# Problem details
Repeat the records below exactly, leaving out every picture.

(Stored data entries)
*-*-*
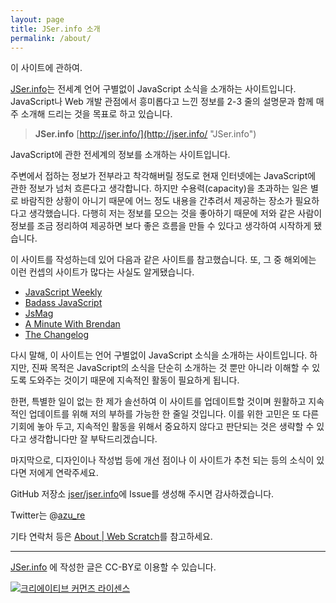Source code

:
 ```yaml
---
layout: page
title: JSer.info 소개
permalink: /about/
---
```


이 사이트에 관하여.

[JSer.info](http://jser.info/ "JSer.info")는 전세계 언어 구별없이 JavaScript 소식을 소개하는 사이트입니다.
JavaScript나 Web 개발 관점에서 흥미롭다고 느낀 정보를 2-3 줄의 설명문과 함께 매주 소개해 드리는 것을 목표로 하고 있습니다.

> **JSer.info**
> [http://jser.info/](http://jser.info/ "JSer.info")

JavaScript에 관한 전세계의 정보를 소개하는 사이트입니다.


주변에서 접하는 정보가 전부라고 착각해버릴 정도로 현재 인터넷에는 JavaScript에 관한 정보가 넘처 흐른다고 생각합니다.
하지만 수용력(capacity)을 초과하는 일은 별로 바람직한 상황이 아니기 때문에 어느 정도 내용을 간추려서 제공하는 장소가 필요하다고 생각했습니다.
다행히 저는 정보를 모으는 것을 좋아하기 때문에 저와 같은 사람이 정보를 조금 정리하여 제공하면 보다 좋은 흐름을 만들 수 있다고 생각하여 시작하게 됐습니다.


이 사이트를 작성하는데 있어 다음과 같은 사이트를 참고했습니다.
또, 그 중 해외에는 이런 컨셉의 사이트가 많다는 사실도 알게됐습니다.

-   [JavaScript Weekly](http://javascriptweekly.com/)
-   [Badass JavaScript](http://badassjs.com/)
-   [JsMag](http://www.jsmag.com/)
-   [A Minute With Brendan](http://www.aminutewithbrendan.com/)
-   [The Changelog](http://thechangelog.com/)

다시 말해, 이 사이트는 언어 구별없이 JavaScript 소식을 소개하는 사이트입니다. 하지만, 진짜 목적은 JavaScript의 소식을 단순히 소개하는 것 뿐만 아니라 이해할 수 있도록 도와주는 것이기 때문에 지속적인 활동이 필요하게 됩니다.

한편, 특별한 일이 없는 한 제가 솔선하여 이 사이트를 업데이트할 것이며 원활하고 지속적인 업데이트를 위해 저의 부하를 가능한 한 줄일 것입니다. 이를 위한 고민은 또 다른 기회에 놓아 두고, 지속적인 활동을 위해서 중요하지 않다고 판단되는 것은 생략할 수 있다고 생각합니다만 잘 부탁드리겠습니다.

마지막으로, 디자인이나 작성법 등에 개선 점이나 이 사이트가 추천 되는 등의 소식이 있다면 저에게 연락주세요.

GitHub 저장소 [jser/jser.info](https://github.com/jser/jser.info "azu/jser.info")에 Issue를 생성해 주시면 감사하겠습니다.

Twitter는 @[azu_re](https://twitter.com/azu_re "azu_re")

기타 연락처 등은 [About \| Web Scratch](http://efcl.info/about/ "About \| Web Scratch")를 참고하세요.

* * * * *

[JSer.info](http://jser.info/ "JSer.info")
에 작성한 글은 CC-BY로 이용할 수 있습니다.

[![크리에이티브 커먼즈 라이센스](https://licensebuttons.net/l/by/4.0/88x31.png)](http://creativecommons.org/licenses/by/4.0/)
*-*-*
# Written solution
Source code

:
 ```yaml
---
layout: page
title: JSer.info 소개
permalink: /about/
---
```


이 사이트에 관하여.

[JSer.info](http://jser.info/ "JSer.info")는 전세계 언어 구별없이 JavaScript 소식을 소개하는 사이트입니다.
JavaScript나 Web 개발 관점에서 흥미롭다고 느낀 정보를 2-3 줄의 설명문과 함께 매주 소개해 드리는 것을 목표로 하고 있습니다.

> **JSer.info**
> [http://jser.info/](http://jser.info/ "JSer.info")

JavaScript에 관한 전세계의 정보를 소개하는 사이트입니다.


주변에서 접하는 정보가 전부라고 착각해버릴 정도로 현재 인터넷에는 JavaScript에 관한 정보가 넘처 흐른다고 생각합니다.
하지만 수용력(capacity)을 초과하는 일은 별로 바람직한 상황이 아니기 때문에 어느 정도 내용을 간추려서 제공하는 장소가 필요하다고 생각했습니다.
다행히 저는 정보를 모으는 것을 좋아하기 때문에 저와 같은 사람이 정보를 조금 정리하여 제공하면 보다 좋은 흐름을 만들 수 있다고 생각하여 시작하게 됐습니다.


이 사이트를 작성하는데 있어 다음과 같은 사이트를 참고했습니다.
또, 그 중 해외에는 이런 컨셉의 사이트가 많다는 사실도 알게됐습니다.

-   [JavaScript Weekly](http://javascriptweekly.com/)
-   [Badass JavaScript](http://badassjs.com/)
-   [JsMag](http://www.jsmag.com/)
-   [A Minute With Brendan](http://www.aminutewithbrendan.com/)
-   [The Changelog](http://thechangelog.com/)

다시 말해, 이 사이트는 언어 구별없이 JavaScript 소식을 소개하는 사이트입니다. 하지만, 진짜 목적은 JavaScript의 소식을 단순히 소개하는 것 뿐만 아니라 이해할 수 있도록 도와주는 것이기 때문에 지속적인 활동이 필요하게 됩니다.

한편, 특별한 일이 없는 한 제가 솔선하여 이 사이트를 업데이트할 것이며 원활하고 지속적인 업데이트를 위해 저의 부하를 가능한 한 줄일 것입니다. 이를 위한 고민은 또 다른 기회에 놓아 두고, 지속적인 활동을 위해서 중요하지 않다고 판단되는 것은 생략할 수 있다고 생각합니다만 잘 부탁드리겠습니다.

마지막으로, 디자인이나 작성법 등에 개선 점이나 이 사이트가 추천 되는 등의 소식이 있다면 저에게 연락주세요.

GitHub 저장소 [jser/jser.info](https://github.com/jser/jser.info "azu/jser.info")에 Issue를 생성해 주시면 감사하겠습니다.

Twitter는 @[azu_re](https://twitter.com/azu_re "azu_re")

기타 연락처 등은 [About \| Web Scratch](http://efcl.info/about/ "About \| Web Scratch")를 참고하세요.

* * * * *

[JSer.info](http://jser.info/ "JSer.info")
에 작성한 글은 CC-BY로 이용할 수 있습니다.

[![크리에이티브 커먼즈 라이센스](https://licensebuttons.net/l/by/4.0/88x31.png)](http://creativecommons.org/licenses/by/4.0/)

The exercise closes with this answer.